▶ DIRECTIONS FOR THIS TASK
Which of the lines in the listing that follows hold "debit"? Pull each one out.

---

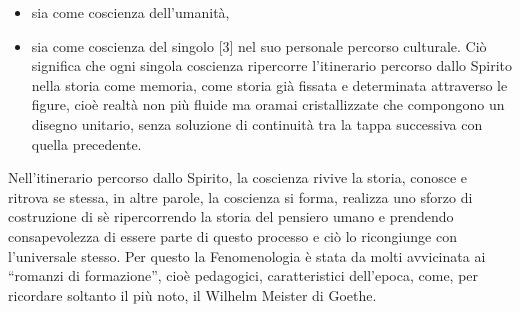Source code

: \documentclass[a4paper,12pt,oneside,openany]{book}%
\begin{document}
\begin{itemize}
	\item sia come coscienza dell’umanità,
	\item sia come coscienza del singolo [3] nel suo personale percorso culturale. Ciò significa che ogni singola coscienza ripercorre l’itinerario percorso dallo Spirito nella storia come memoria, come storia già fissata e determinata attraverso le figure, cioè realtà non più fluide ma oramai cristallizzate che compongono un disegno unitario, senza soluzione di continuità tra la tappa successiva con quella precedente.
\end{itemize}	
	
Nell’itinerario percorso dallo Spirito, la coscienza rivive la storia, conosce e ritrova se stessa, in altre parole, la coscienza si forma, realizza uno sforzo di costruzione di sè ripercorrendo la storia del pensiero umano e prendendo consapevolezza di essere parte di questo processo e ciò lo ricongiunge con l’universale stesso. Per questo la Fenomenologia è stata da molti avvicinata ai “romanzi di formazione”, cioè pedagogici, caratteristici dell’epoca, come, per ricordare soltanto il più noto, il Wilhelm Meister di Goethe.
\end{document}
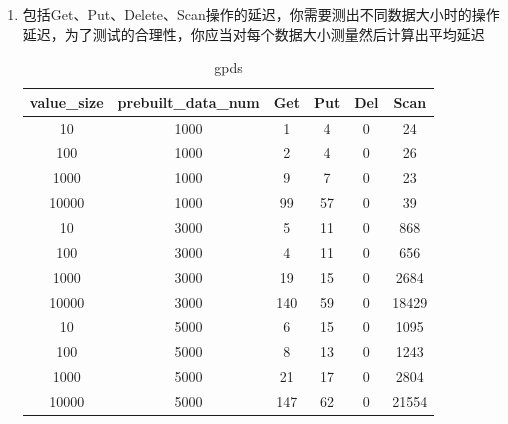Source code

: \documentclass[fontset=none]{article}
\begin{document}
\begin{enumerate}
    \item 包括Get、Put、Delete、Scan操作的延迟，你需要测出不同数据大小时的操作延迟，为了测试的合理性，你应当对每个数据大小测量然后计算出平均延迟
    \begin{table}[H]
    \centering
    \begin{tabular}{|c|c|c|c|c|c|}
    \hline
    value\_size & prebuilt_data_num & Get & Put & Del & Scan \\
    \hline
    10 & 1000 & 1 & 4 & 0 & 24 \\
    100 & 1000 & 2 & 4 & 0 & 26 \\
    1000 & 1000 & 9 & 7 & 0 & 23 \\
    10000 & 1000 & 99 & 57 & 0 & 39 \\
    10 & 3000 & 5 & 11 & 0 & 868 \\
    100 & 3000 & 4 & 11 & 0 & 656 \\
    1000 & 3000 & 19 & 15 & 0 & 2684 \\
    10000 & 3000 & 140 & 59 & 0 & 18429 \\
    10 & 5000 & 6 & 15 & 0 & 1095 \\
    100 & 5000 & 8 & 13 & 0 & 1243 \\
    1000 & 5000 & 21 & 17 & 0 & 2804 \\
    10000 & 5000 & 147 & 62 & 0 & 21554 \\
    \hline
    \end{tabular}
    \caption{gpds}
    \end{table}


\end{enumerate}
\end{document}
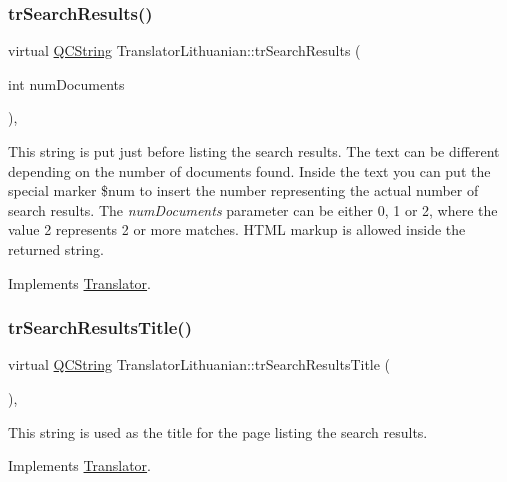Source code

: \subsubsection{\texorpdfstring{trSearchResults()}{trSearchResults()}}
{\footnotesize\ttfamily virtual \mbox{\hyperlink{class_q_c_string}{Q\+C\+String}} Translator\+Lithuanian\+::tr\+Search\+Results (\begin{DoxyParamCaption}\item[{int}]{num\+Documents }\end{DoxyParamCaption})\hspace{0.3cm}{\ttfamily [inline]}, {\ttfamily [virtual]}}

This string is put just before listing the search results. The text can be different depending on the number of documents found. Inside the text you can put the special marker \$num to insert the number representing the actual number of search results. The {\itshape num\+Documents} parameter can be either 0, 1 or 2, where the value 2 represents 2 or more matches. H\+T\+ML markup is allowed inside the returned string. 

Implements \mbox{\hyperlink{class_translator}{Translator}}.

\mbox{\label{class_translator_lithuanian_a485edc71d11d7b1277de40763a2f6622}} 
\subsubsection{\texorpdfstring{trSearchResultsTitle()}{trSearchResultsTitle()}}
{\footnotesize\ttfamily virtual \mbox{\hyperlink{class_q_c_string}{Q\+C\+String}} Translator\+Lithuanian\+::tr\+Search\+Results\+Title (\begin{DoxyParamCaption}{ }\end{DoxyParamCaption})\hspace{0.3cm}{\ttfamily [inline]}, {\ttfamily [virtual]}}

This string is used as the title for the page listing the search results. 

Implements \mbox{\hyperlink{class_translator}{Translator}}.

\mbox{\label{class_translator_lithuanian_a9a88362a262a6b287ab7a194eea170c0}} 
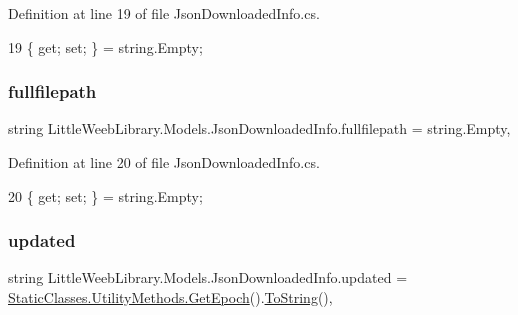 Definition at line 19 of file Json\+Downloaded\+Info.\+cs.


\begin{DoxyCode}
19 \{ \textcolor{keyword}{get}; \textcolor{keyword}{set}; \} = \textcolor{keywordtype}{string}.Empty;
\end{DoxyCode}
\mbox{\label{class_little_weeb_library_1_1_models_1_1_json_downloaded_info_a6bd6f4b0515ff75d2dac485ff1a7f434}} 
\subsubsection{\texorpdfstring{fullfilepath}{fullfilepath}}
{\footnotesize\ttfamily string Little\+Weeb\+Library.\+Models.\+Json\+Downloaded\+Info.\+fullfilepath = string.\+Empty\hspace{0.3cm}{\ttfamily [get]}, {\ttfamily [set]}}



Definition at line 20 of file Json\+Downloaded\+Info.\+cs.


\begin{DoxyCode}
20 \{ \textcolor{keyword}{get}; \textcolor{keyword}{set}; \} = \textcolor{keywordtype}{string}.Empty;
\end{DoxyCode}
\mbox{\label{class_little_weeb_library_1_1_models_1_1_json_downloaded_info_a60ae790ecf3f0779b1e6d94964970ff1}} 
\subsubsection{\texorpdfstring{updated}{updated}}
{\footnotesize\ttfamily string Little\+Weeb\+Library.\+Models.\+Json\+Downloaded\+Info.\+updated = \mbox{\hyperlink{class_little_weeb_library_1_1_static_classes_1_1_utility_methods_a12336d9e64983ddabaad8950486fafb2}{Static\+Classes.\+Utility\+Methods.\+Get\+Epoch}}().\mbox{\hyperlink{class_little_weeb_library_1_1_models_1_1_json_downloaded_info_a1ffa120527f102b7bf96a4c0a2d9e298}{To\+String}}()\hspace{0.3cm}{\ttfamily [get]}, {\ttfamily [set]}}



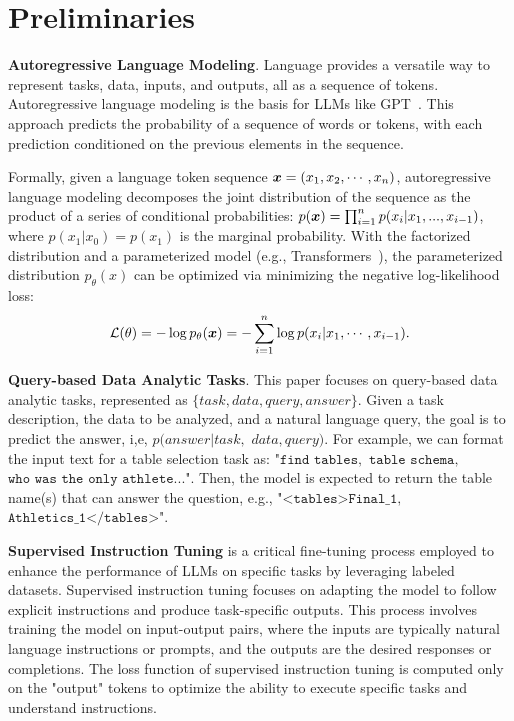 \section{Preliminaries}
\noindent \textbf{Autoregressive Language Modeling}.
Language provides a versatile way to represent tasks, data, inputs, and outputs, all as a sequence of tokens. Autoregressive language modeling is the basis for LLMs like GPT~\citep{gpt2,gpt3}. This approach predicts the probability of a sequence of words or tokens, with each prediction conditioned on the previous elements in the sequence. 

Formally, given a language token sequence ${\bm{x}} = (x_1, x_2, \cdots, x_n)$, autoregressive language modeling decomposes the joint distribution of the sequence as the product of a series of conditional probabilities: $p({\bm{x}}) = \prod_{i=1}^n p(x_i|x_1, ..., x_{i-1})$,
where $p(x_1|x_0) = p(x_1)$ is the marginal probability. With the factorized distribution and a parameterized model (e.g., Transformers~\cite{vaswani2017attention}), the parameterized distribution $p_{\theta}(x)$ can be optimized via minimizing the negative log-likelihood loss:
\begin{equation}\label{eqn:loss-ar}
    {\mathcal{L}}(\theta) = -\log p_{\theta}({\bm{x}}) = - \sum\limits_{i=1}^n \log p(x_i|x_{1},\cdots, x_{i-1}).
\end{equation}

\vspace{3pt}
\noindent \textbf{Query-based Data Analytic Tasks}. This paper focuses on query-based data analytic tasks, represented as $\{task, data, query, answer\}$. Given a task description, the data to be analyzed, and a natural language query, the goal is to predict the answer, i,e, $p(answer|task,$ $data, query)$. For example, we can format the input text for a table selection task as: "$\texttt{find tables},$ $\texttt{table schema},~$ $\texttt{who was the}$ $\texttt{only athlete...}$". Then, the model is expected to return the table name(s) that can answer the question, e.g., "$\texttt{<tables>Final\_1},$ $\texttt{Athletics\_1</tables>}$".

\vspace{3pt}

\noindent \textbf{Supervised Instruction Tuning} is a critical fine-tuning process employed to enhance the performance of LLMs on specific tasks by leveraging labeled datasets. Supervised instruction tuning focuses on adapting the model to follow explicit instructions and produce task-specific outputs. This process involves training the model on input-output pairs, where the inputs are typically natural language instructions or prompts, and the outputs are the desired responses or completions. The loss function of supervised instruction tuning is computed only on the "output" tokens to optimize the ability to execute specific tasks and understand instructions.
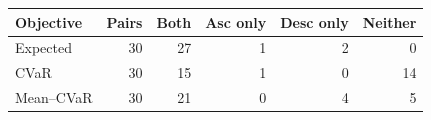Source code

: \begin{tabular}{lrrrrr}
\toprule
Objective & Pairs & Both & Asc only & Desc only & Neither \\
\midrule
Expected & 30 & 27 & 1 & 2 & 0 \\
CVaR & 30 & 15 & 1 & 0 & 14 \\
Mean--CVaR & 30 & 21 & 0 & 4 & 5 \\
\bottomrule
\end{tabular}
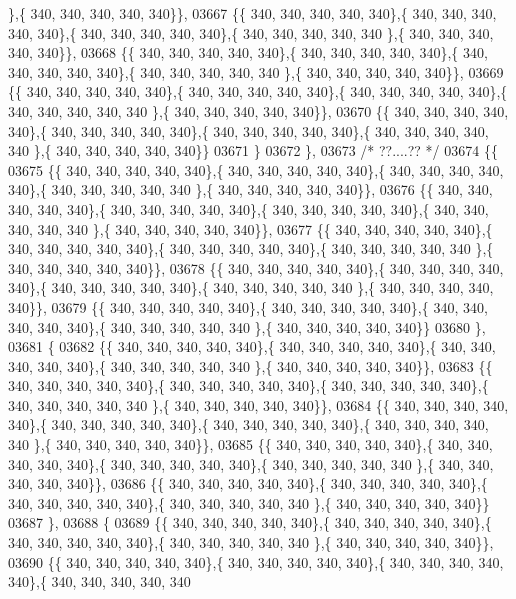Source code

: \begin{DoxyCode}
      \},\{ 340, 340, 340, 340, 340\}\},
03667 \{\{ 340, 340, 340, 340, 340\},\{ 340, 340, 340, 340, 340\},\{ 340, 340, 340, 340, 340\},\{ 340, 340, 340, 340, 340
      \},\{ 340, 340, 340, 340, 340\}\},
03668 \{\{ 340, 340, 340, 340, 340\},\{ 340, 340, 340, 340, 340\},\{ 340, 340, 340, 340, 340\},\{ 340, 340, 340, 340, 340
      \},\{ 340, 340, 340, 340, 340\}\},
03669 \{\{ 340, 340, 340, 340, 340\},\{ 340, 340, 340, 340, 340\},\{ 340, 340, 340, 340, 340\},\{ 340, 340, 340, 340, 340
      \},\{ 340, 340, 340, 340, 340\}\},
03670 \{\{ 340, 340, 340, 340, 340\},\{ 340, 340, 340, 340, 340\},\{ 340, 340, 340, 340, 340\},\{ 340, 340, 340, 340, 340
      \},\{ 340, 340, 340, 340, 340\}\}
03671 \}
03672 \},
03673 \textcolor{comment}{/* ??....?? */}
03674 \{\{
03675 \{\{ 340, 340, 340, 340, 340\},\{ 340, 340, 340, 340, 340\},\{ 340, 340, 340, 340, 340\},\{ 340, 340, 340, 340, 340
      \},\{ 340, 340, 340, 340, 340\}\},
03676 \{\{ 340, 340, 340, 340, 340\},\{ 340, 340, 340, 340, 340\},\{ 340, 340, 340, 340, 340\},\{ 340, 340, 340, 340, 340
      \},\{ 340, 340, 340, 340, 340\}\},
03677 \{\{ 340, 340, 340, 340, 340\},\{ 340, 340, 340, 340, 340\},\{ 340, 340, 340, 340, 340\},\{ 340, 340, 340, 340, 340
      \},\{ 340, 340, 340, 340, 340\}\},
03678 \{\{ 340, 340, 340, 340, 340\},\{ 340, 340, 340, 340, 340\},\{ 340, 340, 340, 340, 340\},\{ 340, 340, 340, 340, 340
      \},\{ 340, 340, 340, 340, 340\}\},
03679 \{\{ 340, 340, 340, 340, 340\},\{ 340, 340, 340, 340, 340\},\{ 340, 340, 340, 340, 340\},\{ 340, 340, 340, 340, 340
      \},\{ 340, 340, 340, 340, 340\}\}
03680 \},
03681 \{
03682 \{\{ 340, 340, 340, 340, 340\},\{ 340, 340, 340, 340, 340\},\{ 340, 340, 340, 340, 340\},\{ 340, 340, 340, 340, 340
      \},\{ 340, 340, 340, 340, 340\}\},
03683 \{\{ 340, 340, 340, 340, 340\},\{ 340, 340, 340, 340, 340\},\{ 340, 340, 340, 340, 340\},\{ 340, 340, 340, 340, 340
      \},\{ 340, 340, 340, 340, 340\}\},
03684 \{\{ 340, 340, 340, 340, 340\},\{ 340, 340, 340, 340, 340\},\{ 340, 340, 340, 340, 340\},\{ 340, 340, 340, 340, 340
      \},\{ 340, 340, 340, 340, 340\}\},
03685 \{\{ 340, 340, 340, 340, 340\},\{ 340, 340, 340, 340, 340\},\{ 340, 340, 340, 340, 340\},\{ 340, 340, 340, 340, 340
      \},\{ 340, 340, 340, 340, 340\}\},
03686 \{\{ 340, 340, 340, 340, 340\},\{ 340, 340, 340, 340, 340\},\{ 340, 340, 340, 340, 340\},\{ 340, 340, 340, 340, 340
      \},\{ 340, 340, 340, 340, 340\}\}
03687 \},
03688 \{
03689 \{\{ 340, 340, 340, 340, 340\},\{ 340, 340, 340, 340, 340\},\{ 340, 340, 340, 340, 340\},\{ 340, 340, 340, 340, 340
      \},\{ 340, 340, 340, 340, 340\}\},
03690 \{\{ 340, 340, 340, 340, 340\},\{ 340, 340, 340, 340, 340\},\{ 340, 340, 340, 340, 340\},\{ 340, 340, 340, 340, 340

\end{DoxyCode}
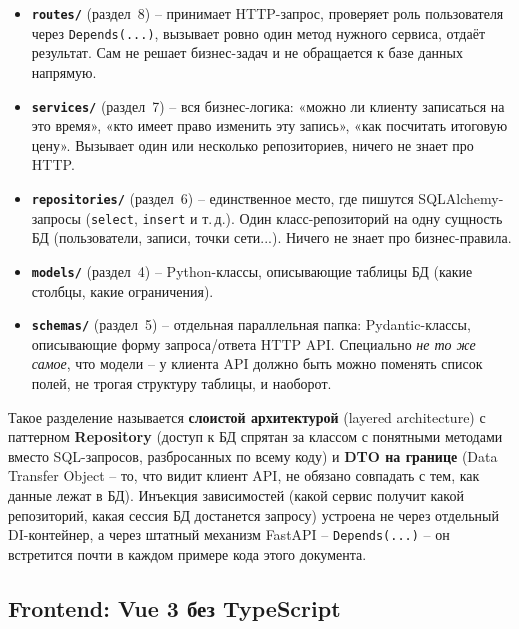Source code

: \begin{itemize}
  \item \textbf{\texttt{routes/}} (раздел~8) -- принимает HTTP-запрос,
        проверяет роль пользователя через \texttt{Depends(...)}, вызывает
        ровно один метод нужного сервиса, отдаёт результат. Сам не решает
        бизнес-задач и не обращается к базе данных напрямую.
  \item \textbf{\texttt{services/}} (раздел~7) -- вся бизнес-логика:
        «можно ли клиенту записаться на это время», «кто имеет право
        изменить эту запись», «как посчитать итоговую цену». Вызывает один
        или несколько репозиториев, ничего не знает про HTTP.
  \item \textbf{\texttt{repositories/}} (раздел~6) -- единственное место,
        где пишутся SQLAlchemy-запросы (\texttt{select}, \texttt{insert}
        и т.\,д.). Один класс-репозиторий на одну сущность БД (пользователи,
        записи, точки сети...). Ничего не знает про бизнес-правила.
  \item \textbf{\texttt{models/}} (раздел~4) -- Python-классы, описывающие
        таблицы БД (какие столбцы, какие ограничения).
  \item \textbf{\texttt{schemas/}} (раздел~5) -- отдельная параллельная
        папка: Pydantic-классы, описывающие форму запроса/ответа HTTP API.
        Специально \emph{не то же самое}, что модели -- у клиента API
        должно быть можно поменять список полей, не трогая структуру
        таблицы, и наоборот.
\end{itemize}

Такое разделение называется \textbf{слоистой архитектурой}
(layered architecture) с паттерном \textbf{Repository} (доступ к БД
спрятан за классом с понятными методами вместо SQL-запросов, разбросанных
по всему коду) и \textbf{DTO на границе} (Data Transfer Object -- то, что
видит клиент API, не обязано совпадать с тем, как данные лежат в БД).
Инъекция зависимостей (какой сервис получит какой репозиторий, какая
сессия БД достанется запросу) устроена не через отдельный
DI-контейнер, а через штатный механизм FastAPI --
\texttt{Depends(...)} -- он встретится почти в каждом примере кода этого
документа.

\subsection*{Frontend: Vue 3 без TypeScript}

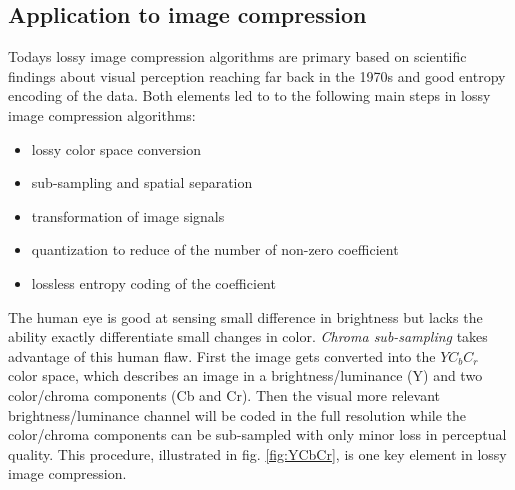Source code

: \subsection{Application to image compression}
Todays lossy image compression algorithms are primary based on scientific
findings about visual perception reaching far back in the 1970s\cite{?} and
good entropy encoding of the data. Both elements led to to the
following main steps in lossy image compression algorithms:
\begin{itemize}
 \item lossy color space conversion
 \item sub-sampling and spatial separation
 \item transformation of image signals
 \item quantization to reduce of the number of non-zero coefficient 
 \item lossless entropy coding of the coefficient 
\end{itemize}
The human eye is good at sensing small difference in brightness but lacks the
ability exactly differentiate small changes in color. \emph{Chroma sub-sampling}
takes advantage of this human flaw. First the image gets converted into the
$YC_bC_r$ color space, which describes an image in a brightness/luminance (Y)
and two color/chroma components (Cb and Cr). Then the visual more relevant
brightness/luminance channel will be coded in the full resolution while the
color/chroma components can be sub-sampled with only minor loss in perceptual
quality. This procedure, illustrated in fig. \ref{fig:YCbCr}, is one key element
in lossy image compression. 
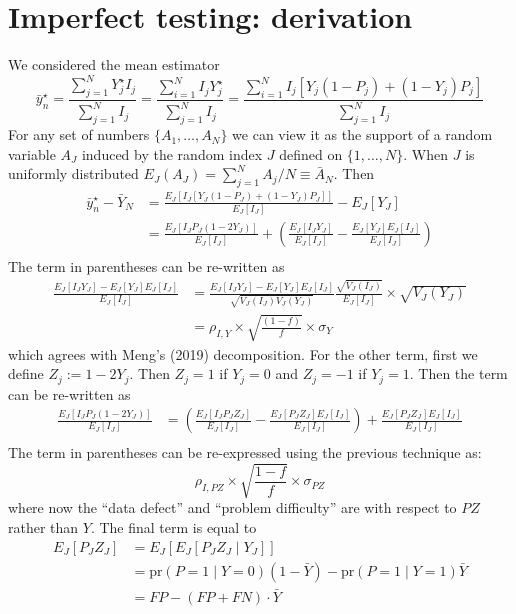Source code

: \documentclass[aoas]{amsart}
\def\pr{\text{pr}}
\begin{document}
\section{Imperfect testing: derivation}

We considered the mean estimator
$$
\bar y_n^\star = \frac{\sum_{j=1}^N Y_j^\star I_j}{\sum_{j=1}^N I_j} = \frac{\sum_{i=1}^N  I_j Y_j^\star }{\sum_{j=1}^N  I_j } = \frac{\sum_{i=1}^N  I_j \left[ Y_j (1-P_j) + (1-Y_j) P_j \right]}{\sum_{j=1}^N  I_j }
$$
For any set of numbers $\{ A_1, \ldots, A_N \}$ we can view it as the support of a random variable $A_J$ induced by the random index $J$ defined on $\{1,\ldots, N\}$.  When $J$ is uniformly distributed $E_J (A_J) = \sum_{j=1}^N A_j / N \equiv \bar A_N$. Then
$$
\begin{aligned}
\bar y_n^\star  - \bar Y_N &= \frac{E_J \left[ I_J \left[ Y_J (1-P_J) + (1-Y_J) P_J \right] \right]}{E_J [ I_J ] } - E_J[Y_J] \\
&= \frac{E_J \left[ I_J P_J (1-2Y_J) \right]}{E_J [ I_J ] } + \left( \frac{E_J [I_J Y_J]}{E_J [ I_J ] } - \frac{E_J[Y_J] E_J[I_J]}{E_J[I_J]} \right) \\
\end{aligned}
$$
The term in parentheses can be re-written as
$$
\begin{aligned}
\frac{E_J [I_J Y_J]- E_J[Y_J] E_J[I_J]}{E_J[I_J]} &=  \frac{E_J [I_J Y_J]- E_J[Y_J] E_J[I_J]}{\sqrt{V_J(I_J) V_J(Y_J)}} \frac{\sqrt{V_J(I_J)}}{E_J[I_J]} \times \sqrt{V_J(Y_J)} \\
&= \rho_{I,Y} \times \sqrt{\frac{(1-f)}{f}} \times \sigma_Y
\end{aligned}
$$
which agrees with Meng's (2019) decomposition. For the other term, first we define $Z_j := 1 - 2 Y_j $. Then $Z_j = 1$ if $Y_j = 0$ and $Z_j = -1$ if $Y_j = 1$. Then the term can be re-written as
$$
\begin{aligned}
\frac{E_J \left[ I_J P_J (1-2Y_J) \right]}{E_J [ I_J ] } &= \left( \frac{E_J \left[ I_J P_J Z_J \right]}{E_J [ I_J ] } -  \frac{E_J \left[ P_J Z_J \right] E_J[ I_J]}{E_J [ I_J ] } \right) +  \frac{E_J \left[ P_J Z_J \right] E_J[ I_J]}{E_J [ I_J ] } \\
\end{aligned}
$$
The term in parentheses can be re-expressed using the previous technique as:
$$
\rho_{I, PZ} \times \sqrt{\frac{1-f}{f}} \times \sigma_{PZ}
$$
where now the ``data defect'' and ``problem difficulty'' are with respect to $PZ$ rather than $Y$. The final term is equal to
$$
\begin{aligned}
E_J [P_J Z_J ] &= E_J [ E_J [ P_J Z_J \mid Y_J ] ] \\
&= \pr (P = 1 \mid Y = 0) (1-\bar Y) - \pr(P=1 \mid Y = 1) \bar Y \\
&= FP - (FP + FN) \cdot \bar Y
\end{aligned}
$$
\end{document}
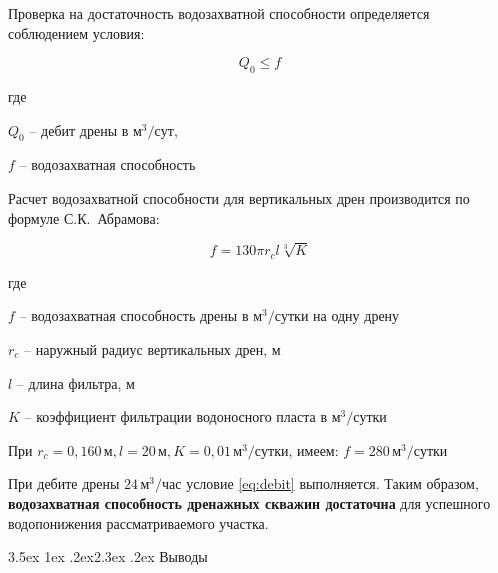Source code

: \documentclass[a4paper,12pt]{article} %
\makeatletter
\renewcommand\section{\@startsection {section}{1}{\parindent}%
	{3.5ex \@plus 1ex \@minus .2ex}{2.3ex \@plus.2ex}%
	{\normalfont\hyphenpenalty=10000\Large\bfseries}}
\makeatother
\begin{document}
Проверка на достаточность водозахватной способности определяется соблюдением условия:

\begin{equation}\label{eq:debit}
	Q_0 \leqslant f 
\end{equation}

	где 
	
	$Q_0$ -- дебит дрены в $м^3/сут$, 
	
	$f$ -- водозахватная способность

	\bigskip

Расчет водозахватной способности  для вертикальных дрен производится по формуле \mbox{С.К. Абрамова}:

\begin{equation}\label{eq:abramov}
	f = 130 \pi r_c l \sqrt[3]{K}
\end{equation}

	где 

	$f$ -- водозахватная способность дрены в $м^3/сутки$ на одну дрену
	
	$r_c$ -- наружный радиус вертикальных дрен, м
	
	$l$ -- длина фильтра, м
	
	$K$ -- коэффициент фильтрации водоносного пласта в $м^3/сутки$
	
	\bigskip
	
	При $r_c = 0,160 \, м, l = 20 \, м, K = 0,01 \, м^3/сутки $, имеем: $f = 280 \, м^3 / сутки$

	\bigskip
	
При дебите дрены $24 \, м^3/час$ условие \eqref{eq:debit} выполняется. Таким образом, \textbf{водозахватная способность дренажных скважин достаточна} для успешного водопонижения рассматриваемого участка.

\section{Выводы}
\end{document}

---

▶ EXERCISE RESULT
\begin{equation}\label{eq:debit}
При дебите дрены $24 \, м^3/час$ условие \eqref{eq:debit} выполняется. Таким образом, \textbf{водозахватная способность дренажных скважин достаточна} для успешного водопонижения рассматриваемого участка.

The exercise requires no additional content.